Awesome
YaYaGen - Yet Another Yara Rule Generator
NEWS
YaYaGen is in Las Vegas!
"Looking for the perfect signature: an automatic YARA rules generation algorithm in the AI-era"
- BSIDESLV: 8th of August, 15:30, at Tuscany Suites (Firenze). Track Ground Truth.
- DEF CON 26: 11th of August, 13:00, at Caesars Palace (Forum Ballroom). Track Three.
Contact Andrea for some free stickers of your favourite grandma.
Getting Started
YaYaGen is an automatic procedure, that starts from a set of Koodous reports (example), either identified as a malware family, or by any other mean, and eventually produces a signature in the form of a YARA rule that can be seamlessly used in Koodous. YaYaGen analyzes the reports of the target applications, extract the analysis attributes, and identifies an optimal attribute subsets that are able to match all the targets; moreover, thanks to a heuristic measure, the generated signature has a limited risk of detecting false positive in the future, yet it is general enough to catch future threats.
The algorithm is originally described in "Countering Android Malware: a Scalable Semi-Supervised Approach for Family-Signature Generation" (DOI: 10.1109/ACCESS.2018.2874502).
Install
YaYaGen requires Python 3.4 or greater.
Clone the repository
git clone https://github.com/jimmy-sonny/YaYaGen
PyJq
Installing PyJq requires automake and libtool
For OSX users:
brew install automake
brew install libtool
Python packages
To install the required python3 packages:
pip3 install -r requirements.txt
Set your VT api (optional)
export VTAPI=your_vt_api
How to use YaYaGen
__ __ __ __ _____
\ \/ /__ \ \/ /__ _/ ___/__ ___ YaYaGen -- Yet Another Yara Rule Generator
\ / _ `/\ / _ `/ (_ / -_) _ \ (!) v0.5_summer18
/_/\_,_/ /_/\_,_/\___/\__/_//_/ by Andrea Marcelli & Giovanni Squillero
usage: YaYaGen [-h] [-d] [-ndb] [-dry] [-a ALGORITHM] [-opt OPTIMIZER]

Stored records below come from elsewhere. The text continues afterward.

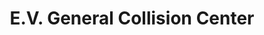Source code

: ---
title: "E.V. General Collision Center"
url: /north-hills/e-v-general-collision-center/
shop: Autowerkstatt
---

[-u URL] [-dir DIRECTORY] [-f FILTER] [-o OUTPUTDIR]
[-name RULENAME]
[sha256 [sha256 ...]]
Yet another YARA rule Generator
positional arguments:
sha256 sha256 APK list
optional arguments:
-h, --help show this help message and exit
-d, --debug log level debug
-ndb, --no-db disable DB
-dry, --dryrun parse inputs and exit
-a ALGORITHM, --algorithm ALGORITHM
[greedy, clot]
-opt OPTIMIZER, --optimizer OPTIMIZER
[basic, evo]
-u URL, --url URL koodous URL
-dir DIRECTORY, --directory DIRECTORY
directory with Koodous reports
-f FILTER, --filter FILTER
filter reports in input (one sha256 or filename per
line)
-o OUTPUTDIR, --outputdir OUTPUTDIR
save generated rules to outputdir
-name RULENAME, --rulename RULENAME
YARA rule name
YaYaGen accepts Koodous JSON reports both by specifying a directory through the -d option. Alternatively, it is possible to directly download them using a Koodous search APK URL (e.g., https://koodous.com/apks?search=tag:bankbot%20AND%20date:%3E2018-06-10). Internally reports are stored in an intermediate representation (a set of Python tuples) and cached in a SQLite DB (reports.sqlite3) created locally. To invalidate the cache, use the -ndb option.
YaYaGen builds each Yara rule by selecting a suitable set of clauses, then picks a subset of them of variable size to build an optimal family signature. The current implementation provides two possible algorithms:
- greedy: select the clauses using a greedy algorithm
- clot: select the clauses using a dynamic greedy algorithm [best choice]
and two possibile rule optimization strategies:
- basic: random based
- evo: based on EA Available soon
YaYaGen uses several configuration files to set various options. The configuration.json allows to enable Cuckoo support, specify Permission and Intent filters list, keywords and values files. keywords.json is used at the preprocessing of the Koodous json reports to select which literal consider during the rule generation process, while values.json is used to specify the weight of each literal.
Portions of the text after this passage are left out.